ACTION ITEM: In the records that come next, find every line with "codec". Return those lines.

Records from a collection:

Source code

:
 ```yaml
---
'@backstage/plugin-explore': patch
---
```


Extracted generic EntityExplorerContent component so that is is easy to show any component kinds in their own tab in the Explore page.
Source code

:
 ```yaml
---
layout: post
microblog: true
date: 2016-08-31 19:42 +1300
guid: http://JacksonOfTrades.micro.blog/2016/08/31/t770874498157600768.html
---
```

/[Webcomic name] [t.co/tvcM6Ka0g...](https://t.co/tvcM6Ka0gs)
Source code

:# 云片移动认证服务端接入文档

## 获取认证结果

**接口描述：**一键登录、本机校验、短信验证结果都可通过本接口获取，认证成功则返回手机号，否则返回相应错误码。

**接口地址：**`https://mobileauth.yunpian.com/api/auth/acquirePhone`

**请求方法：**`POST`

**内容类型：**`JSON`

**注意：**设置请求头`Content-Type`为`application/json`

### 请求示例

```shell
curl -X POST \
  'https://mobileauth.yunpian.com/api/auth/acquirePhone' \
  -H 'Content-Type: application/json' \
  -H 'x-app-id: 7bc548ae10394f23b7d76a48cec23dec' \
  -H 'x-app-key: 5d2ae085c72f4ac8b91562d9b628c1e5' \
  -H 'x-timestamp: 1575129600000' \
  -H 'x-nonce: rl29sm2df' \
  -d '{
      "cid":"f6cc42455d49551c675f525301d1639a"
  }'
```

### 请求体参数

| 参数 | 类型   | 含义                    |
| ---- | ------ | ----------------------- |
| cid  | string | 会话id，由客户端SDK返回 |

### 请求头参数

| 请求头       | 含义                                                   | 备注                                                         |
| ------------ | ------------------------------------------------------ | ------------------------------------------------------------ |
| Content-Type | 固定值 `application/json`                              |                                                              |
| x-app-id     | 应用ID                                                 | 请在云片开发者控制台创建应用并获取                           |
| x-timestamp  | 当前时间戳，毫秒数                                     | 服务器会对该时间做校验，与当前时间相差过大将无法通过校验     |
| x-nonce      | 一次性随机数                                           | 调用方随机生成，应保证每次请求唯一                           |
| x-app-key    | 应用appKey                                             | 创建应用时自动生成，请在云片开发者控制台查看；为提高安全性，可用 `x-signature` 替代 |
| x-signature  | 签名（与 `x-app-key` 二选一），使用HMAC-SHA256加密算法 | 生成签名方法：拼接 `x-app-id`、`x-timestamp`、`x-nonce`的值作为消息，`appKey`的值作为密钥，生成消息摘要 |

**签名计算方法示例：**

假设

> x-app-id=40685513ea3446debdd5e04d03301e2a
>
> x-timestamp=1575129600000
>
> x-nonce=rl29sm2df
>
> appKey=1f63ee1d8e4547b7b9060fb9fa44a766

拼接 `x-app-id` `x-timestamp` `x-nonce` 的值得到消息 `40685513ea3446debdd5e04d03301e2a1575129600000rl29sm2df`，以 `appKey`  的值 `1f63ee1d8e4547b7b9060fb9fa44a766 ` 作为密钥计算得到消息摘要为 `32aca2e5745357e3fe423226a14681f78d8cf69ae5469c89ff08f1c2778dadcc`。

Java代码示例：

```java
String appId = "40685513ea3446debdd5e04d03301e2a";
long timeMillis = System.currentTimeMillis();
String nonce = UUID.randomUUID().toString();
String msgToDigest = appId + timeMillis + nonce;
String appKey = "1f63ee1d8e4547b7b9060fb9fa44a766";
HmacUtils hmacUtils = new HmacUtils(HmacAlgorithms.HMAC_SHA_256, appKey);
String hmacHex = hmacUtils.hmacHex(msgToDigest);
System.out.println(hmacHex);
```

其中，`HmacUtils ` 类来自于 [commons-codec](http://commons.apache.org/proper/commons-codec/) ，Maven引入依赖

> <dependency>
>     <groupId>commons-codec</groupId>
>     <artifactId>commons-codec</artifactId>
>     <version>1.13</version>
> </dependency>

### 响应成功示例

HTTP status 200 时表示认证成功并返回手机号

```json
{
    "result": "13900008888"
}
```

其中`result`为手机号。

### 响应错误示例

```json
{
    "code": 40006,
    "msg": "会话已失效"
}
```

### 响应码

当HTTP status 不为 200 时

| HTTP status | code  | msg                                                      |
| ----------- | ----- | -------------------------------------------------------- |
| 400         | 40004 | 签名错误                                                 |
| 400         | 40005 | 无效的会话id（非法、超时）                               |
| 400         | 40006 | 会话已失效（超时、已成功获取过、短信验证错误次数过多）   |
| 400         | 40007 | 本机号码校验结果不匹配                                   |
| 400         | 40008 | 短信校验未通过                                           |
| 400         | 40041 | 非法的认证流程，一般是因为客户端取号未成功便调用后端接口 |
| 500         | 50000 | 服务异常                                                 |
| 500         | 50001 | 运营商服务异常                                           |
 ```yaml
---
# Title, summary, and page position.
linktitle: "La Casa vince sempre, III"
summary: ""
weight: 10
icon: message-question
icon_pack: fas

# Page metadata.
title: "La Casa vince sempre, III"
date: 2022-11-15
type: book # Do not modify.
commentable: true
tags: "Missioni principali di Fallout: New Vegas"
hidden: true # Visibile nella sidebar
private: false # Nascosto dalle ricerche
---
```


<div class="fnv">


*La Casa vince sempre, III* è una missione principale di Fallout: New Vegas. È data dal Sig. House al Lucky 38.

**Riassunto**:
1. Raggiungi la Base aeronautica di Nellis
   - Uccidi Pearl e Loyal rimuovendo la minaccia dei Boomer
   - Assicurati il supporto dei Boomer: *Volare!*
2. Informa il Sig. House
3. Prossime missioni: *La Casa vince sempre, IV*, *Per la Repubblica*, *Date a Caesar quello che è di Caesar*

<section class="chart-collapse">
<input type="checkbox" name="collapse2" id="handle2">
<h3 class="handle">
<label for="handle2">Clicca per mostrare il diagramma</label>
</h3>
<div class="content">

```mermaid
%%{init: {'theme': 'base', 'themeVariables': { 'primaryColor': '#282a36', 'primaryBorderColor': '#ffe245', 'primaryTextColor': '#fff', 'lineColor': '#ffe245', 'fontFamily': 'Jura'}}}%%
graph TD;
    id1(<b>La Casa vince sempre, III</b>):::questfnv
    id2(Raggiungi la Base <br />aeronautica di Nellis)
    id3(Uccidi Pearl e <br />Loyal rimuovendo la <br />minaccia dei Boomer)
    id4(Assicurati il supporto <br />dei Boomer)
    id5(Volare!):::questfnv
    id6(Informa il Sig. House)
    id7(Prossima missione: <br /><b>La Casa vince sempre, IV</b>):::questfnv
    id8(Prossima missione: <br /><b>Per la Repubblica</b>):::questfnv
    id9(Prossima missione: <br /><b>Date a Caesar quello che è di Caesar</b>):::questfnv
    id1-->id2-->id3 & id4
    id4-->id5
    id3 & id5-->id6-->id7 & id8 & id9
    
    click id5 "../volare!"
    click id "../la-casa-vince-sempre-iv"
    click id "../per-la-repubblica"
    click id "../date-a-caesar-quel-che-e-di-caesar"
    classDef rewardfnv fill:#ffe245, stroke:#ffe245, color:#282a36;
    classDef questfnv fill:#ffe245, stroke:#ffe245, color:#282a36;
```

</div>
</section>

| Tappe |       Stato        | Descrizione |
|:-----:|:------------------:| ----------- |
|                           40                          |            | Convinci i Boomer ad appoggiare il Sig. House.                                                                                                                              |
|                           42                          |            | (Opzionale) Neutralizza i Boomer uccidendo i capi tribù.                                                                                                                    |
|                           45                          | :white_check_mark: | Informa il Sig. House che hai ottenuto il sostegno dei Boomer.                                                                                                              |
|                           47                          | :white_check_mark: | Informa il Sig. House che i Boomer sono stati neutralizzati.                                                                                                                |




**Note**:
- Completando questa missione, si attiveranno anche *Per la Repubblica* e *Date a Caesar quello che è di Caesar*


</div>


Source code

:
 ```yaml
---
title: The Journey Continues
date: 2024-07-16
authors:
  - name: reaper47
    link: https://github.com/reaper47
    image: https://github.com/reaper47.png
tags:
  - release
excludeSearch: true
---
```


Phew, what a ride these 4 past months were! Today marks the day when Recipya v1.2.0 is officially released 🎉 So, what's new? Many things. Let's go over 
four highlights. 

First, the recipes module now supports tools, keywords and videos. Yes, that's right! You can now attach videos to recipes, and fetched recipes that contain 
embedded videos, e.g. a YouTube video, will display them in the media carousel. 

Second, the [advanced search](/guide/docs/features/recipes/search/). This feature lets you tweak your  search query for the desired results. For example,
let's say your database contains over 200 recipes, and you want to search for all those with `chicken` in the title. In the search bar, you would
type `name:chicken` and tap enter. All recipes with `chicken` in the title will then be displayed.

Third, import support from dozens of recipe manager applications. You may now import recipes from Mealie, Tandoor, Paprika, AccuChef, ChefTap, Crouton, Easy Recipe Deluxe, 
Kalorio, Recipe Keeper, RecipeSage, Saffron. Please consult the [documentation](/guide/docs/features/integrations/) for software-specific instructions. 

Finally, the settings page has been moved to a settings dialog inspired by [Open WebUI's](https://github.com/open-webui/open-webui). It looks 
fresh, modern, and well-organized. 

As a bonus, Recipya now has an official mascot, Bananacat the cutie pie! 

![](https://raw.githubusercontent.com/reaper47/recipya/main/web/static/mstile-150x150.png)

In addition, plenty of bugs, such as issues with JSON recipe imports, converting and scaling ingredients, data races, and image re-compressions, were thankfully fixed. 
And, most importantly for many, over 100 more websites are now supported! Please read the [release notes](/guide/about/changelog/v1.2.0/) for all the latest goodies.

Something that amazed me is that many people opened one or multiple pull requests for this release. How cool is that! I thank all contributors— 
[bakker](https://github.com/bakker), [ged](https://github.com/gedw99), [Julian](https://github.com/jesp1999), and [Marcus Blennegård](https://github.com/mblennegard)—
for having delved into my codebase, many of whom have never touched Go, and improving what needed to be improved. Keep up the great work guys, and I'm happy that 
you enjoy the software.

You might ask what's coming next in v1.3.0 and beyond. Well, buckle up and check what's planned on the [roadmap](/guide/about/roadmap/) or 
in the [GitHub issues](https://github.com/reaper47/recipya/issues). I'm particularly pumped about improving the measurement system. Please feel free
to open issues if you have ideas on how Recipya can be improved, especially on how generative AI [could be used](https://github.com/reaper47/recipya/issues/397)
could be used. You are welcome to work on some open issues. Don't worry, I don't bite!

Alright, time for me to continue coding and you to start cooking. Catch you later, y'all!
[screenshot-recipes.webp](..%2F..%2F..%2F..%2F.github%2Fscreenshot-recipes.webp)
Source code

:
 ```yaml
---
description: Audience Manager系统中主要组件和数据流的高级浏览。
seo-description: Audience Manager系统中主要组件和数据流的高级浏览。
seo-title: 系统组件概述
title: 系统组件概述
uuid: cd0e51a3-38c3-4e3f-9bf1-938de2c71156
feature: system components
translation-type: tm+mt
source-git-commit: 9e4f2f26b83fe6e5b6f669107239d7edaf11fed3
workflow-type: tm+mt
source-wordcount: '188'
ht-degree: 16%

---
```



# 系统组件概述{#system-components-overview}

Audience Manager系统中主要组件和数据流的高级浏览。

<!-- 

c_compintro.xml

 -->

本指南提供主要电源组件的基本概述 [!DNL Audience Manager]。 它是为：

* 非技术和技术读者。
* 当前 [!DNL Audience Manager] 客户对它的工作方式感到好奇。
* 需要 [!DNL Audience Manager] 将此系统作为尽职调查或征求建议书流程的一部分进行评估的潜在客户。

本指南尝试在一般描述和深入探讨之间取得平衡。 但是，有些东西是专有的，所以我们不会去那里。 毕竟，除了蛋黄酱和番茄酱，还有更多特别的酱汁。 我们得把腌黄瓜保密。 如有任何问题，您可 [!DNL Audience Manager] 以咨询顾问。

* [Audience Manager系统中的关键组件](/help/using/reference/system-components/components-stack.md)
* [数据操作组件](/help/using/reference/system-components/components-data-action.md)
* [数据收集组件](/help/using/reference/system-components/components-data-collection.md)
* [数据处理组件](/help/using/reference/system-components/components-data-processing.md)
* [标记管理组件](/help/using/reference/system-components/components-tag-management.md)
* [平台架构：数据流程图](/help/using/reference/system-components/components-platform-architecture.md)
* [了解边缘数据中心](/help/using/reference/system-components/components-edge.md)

OUTPUT BELOW:
其中，`HmacUtils ` 类来自于 [commons-codec](http://commons.apache.org/proper/commons-codec/) ，Maven引入依赖
>     <groupId>commons-codec</groupId>
>     <artifactId>commons-codec</artifactId>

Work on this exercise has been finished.